Australian miners are heading to Brazil … and the reasons are compelling.

PORTFOLIO POINT: A growing list of Australian mining companies are heading to Brazil. Good geology, easier regulation and lower costs are proving very attractive.

Brazil has never been a significant investment destination for Australian companies, until now. What started as a trickle has become a rush as an increasing number of small miners make the move, lured by easier government regulation and attractive geology.

Gold and iron ore are the primary focus for ASX-listed stocks, but nickel, copper and phosphate are also on the menu.

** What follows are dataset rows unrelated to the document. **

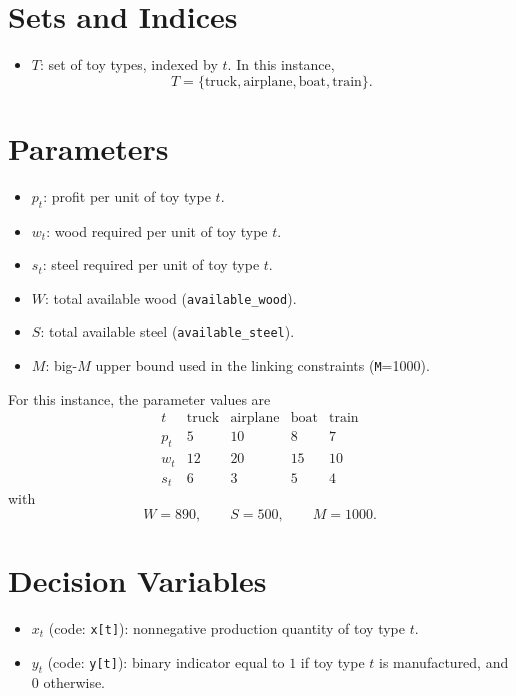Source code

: \section*{Sets and Indices}

\begin{itemize}
    \item $T$: set of toy types, indexed by $t$. In this instance,
    \[
    T=\{\text{truck},\text{airplane},\text{boat},\text{train}\}.
    \]
\end{itemize}

\section*{Parameters}

\begin{itemize}
    \item $p_t$: profit per unit of toy type $t$.
    \item $w_t$: wood required per unit of toy type $t$.
    \item $s_t$: steel required per unit of toy type $t$.
    \item $W$: total available wood (\texttt{available\_wood}).
    \item $S$: total available steel (\texttt{available\_steel}).
    \item $M$: big-$M$ upper bound used in the linking constraints (\texttt{M}=1000).
\end{itemize}

For this instance, the parameter values are
\[
\begin{array}{c|cccc}
t & \text{truck} & \text{airplane} & \text{boat} & \text{train} \\
\hline
p_t & 5 & 10 & 8 & 7 \\
w_t & 12 & 20 & 15 & 10 \\
s_t & 6 & 3 & 5 & 4
\end{array}
\]
with
\[
W=890,\qquad S=500,\qquad M=1000.
\]

\section*{Decision Variables}

\begin{itemize}
    \item $x_t$ (code: \texttt{x[t]}): nonnegative production quantity of toy type $t$.
    \item $y_t$ (code: \texttt{y[t]}): binary indicator equal to $1$ if toy type $t$ is manufactured, and $0$ otherwise.
\end{itemize}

First clue that something interesting was happening in Brazil came last year when Beadell Resources (BDR) featured in a report here (Twin turbo mining, February 7, 2011).

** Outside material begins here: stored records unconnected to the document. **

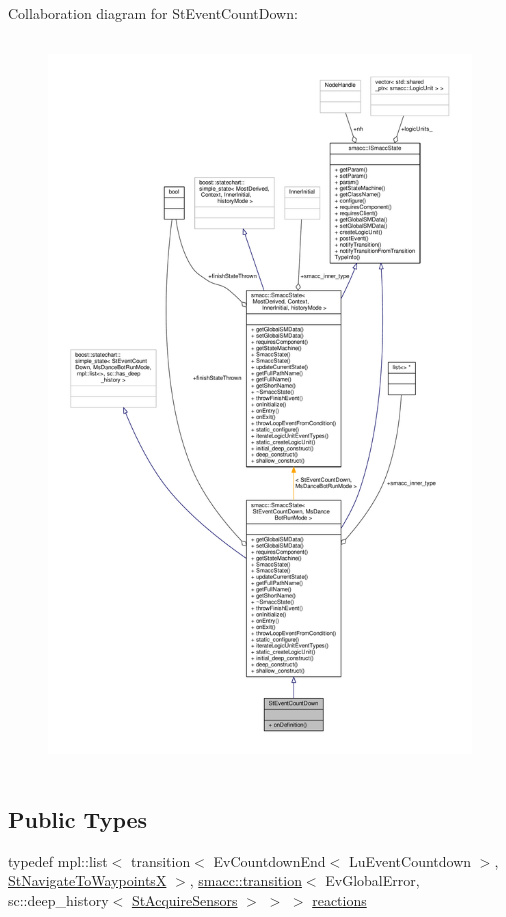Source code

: Collaboration diagram for St\+Event\+Count\+Down\+:
\nopagebreak
\begin{figure}[H]
\begin{center}
\leavevmode
\includegraphics[height=550pt]{structStEventCountDown__coll__graph}
\end{center}
\end{figure}
\subsection*{Public Types}
\begin{DoxyCompactItemize}
\item 
typedef mpl\+::list$<$ transition$<$ Ev\+Countdown\+End$<$ Lu\+Event\+Countdown $>$, \hyperlink{structStNavigateToWaypointsX}{St\+Navigate\+To\+WaypointsX} $>$, \hyperlink{classsmacc_1_1transition}{smacc\+::transition}$<$ Ev\+Global\+Error, sc\+::deep\+\_\+history$<$ \hyperlink{structStAcquireSensors}{St\+Acquire\+Sensors} $>$ $>$ $>$ \hyperlink{structStEventCountDown_a6cbed99d43a19cad677e33c60f4cfdfc}{reactions}
\end{DoxyCompactItemize}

Lacking even a modest profile at home, Beadell struck it rich in Brazil through the discovery of a unique orebody that yielded both gold and iron ore. Back then, the Tucano prospect was a novelty, but heading towards development, lifting Beadell’s shares from 25c to 76c in just six months, with the last price valuing the stock at $475 million.

Today, Beadell is trading at 97c, a price which values the company (after an increase in the number of issued shares) at $702 million, on its way for a place in the ASX top 200 but still without many Australian investors aware of its success.

Mirabela Nickel (MBN) is another Australian company making its name in Brazil, though it has not had such a smooth ride, burdened by a low nickel price and difficulties in achieving production targets at its Santa Rica nickel mine.

However, over the past few weeks the rising nickel price, falling costs and higher output, has lifted Mirabela from 25c in early September to 44c – a 76% rise in little more than a month.

A combination of factors are conspiring to lift the profile of Brazil in the Australian mining community, including:

  • Substantially lower tax and royalty rates compared with Australia.
  • Mining-friendly state and federal governments.
  • Labour costs that are 50% lower than in Australia, plus cheaper power and water.
  • A strong domestic economy growing at about the same pace as Australia, 3% a year.
  • Much bigger population (191 million) and ranking Brazil as the world’s fifth-biggest economy.
  • A lower-risk profile compared with many African countries that have been the traditional destination for many small Australian miners.
  • Easier access to railway and port services as well as domestic steel mills for iron ore.
  • Direct access to North American and European capital markets.

Some of these points also apply to other South American countries, which have proved attractive to Australian miners – especially those along the spine of the intensely-mineralised Andes mountains which are home to the world’s biggest copper mines.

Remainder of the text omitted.